--- Assignment ---
In the entries that follow, the line with "sets the current context to that entity" opens the range and the line with "RDFSharp also provides" closes it; repeat that range exactly, both lines included.

--- Supplied records ---

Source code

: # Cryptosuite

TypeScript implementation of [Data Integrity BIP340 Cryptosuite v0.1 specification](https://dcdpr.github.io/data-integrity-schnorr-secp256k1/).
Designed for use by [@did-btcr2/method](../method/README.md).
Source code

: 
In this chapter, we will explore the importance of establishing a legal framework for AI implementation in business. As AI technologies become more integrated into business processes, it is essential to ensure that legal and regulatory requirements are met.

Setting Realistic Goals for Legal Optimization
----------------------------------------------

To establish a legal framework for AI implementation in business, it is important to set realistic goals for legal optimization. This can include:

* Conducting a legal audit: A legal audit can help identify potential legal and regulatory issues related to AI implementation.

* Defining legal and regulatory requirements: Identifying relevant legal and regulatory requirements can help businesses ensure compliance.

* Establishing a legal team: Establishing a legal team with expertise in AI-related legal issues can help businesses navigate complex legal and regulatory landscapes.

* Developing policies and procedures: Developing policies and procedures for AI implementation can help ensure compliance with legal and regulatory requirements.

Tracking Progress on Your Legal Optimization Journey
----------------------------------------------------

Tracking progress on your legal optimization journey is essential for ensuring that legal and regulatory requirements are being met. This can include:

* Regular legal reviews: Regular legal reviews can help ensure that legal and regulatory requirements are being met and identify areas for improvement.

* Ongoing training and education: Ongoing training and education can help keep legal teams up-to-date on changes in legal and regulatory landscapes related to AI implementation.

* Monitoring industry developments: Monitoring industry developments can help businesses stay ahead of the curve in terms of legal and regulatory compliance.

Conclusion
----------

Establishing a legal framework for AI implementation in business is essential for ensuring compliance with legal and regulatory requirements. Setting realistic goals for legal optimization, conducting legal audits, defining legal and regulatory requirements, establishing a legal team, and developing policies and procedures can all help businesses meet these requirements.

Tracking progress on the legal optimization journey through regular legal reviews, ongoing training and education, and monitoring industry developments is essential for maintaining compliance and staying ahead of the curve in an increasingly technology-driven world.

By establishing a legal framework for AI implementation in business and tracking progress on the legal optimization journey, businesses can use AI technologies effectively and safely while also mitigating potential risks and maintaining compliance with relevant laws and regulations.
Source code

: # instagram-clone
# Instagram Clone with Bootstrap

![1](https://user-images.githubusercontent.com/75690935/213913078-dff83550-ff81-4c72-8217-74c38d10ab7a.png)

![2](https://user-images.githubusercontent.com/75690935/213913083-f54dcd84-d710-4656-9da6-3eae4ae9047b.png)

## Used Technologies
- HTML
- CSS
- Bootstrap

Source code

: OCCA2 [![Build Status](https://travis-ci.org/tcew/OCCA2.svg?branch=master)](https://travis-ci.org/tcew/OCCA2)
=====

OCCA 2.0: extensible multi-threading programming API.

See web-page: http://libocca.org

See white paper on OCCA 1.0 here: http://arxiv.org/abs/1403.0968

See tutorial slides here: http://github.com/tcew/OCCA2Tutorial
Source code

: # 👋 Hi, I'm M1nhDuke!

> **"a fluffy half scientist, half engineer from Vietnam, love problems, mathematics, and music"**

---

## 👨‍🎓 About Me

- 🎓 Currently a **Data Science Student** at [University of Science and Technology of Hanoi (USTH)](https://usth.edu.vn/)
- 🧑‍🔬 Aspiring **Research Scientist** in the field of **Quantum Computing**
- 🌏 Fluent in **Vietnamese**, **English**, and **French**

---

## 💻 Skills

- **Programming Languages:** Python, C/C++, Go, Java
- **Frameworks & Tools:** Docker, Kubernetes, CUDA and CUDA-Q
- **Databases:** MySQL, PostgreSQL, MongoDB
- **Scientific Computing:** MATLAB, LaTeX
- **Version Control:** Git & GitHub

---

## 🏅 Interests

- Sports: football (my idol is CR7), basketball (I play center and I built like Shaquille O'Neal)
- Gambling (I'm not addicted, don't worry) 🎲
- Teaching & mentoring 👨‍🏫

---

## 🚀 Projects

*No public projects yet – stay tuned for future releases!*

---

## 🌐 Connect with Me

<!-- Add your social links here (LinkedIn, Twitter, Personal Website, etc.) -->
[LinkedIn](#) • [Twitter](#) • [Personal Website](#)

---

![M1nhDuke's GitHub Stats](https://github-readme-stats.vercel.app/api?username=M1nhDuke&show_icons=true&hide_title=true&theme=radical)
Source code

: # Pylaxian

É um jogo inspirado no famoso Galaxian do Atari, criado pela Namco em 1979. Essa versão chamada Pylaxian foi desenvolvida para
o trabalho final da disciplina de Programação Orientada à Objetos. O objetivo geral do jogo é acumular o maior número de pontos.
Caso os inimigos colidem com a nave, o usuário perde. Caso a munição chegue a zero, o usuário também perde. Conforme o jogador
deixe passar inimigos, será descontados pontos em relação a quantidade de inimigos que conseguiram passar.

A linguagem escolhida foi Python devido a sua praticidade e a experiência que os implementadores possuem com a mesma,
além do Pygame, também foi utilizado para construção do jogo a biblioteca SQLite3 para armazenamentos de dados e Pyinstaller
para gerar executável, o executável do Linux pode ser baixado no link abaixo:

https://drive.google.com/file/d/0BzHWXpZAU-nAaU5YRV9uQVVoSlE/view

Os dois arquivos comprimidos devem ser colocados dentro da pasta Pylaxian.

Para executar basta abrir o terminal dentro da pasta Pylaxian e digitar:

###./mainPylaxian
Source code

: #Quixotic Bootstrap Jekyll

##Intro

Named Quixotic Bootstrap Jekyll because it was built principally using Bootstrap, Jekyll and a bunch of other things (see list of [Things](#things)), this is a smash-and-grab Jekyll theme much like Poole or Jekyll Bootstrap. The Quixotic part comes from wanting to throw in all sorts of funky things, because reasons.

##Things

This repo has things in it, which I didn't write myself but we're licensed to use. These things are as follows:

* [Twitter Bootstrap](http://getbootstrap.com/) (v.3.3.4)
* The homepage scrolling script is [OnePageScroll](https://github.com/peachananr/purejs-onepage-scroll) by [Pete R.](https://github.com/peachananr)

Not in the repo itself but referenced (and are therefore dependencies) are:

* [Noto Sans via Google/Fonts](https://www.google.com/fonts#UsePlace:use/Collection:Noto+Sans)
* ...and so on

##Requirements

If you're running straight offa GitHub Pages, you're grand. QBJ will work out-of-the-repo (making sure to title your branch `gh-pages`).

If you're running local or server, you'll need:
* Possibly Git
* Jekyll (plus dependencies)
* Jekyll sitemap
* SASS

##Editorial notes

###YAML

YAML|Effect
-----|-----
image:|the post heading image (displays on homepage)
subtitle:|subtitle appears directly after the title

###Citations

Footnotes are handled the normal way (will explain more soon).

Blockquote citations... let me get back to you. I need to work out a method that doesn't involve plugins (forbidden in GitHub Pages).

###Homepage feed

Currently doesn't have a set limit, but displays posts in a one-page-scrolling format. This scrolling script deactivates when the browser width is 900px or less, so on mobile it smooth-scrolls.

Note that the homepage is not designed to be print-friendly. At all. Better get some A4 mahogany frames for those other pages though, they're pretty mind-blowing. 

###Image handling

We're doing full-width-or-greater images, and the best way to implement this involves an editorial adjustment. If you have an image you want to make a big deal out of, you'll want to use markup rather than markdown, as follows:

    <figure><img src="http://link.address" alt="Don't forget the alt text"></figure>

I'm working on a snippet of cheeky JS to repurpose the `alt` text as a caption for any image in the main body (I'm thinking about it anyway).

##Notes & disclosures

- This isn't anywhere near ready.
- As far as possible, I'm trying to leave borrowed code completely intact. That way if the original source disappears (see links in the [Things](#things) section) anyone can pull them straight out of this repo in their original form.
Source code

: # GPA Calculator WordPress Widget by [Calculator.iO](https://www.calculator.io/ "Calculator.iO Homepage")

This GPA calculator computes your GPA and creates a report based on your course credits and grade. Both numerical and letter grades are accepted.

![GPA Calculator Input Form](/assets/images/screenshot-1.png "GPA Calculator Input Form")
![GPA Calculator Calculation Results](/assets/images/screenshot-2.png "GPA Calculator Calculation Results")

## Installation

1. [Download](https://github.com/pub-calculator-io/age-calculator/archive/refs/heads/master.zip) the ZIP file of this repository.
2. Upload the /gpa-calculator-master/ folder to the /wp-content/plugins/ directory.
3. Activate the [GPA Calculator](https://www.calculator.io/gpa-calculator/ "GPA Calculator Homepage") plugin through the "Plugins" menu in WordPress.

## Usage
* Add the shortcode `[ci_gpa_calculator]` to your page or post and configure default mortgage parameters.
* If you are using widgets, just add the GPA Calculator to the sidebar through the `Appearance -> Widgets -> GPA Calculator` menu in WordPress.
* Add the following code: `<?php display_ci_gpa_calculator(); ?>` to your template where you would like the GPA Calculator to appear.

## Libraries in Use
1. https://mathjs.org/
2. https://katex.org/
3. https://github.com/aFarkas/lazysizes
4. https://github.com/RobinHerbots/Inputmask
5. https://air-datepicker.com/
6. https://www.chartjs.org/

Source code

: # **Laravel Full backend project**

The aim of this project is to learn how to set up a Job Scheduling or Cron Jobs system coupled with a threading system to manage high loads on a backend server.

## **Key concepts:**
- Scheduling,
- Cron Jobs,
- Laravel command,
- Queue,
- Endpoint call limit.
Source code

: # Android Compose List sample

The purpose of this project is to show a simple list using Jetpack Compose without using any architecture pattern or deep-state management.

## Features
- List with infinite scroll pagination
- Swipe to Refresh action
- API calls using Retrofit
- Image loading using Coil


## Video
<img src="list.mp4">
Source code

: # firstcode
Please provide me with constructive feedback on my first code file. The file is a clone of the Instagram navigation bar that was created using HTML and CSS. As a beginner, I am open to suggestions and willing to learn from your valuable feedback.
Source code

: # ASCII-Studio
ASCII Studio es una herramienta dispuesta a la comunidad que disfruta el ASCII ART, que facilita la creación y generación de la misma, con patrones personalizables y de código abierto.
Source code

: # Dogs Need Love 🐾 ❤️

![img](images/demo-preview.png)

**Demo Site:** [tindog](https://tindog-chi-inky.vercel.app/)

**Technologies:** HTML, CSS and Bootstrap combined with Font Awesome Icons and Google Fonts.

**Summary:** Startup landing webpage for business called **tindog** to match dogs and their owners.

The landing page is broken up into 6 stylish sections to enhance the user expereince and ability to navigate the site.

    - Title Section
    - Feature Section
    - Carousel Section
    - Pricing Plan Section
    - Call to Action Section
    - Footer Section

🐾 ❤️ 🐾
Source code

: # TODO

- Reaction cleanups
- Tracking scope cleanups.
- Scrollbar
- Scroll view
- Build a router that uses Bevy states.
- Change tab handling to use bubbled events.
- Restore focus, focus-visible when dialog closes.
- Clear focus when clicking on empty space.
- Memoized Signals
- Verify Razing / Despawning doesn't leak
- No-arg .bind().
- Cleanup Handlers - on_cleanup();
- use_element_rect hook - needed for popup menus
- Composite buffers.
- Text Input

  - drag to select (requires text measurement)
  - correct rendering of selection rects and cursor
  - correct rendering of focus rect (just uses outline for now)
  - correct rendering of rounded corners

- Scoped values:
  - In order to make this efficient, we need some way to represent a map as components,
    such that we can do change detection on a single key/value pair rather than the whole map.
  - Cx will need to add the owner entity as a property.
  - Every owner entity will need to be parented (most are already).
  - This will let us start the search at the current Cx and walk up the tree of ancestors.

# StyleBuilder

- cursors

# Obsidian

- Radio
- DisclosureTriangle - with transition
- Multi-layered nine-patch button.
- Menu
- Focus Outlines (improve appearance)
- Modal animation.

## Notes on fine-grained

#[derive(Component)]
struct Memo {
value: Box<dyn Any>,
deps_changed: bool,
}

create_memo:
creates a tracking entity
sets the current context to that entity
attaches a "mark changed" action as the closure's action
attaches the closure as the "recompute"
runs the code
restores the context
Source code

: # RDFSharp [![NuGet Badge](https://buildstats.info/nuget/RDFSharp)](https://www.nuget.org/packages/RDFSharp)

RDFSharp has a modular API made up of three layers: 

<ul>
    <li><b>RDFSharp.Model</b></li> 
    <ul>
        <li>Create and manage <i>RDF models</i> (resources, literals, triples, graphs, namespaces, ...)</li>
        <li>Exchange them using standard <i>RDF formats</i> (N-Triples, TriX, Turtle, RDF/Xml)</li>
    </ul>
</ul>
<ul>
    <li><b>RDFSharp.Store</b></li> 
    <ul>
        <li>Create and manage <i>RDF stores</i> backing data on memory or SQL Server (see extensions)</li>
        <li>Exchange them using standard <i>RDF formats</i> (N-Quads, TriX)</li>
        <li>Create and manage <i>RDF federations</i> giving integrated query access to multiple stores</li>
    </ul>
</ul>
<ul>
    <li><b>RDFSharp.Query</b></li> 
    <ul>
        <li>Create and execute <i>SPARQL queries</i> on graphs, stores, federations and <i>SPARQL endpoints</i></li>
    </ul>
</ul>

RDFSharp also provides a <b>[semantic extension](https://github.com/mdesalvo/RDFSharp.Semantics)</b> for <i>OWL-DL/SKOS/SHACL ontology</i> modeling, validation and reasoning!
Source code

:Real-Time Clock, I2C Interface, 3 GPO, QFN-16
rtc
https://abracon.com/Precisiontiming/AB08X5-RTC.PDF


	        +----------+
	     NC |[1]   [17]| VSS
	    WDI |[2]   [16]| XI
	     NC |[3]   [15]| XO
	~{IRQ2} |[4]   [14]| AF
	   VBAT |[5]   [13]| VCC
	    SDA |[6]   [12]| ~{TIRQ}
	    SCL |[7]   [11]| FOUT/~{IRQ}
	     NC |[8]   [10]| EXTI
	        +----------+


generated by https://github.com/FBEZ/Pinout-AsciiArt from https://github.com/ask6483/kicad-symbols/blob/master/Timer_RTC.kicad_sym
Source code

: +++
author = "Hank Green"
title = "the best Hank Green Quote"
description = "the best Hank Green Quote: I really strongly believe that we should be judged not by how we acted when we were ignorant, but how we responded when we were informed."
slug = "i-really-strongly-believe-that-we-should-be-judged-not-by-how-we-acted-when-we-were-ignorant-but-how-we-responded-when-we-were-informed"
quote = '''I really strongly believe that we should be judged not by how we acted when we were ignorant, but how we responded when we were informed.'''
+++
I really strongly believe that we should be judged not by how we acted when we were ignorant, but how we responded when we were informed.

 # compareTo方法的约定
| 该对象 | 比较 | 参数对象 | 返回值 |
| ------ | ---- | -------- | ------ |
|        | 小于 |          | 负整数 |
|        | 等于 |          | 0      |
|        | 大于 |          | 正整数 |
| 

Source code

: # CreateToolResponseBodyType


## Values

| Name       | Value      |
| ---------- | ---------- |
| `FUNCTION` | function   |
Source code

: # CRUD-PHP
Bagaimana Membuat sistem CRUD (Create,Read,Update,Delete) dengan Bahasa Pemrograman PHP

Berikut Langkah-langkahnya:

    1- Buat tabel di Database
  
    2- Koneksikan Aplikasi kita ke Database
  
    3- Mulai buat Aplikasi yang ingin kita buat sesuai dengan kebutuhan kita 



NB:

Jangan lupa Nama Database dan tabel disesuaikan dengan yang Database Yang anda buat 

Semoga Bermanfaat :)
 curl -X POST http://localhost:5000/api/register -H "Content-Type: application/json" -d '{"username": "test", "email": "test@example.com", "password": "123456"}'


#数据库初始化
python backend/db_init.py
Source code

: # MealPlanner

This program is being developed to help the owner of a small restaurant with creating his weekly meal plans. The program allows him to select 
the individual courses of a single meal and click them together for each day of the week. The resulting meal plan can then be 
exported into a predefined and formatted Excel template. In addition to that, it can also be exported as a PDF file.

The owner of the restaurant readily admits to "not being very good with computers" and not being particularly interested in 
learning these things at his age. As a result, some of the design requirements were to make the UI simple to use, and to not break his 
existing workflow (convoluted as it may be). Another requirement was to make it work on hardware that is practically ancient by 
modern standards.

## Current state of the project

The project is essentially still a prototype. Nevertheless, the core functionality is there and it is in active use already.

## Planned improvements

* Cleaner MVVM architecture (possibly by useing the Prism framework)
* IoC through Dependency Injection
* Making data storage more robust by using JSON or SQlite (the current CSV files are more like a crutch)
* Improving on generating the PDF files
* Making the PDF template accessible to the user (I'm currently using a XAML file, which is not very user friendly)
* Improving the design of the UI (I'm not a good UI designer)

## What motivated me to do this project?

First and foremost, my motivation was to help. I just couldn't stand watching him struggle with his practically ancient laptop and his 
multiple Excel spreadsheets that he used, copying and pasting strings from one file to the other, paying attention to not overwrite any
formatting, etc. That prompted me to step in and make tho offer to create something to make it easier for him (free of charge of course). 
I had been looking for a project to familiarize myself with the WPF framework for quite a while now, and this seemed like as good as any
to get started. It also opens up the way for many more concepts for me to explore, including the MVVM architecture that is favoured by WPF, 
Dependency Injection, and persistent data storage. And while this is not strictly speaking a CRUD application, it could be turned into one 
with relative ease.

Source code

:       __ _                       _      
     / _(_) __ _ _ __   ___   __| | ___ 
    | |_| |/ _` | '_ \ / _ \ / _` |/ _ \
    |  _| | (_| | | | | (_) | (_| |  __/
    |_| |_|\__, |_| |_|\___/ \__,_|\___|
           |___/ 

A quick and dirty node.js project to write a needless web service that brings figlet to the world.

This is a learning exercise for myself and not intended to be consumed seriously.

--- Task result ---
sets the current context to that entity
attaches a "mark changed" action as the closure's action
attaches the closure as the "recompute"
runs the code
restores the context
Source code

: # RDFSharp [![NuGet Badge](https://buildstats.info/nuget/RDFSharp)](https://www.nuget.org/packages/RDFSharp)

RDFSharp has a modular API made up of three layers: 

<ul>
    <li><b>RDFSharp.Model</b></li> 
    <ul>
        <li>Create and manage <i>RDF models</i> (resources, literals, triples, graphs, namespaces, ...)</li>
        <li>Exchange them using standard <i>RDF formats</i> (N-Triples, TriX, Turtle, RDF/Xml)</li>
    </ul>
</ul>
<ul>
    <li><b>RDFSharp.Store</b></li> 
    <ul>
        <li>Create and manage <i>RDF stores</i> backing data on memory or SQL Server (see extensions)</li>
        <li>Exchange them using standard <i>RDF formats</i> (N-Quads, TriX)</li>
        <li>Create and manage <i>RDF federations</i> giving integrated query access to multiple stores</li>
    </ul>
</ul>
<ul>
    <li><b>RDFSharp.Query</b></li> 
    <ul>
        <li>Create and execute <i>SPARQL queries</i> on graphs, stores, federations and <i>SPARQL endpoints</i></li>
    </ul>
</ul>

RDFSharp also provides a <b>[semantic extension](https://github.com/mdesalvo/RDFSharp.Semantics)</b> for <i>OWL-DL/SKOS/SHACL ontology</i> modeling, validation and reasoning!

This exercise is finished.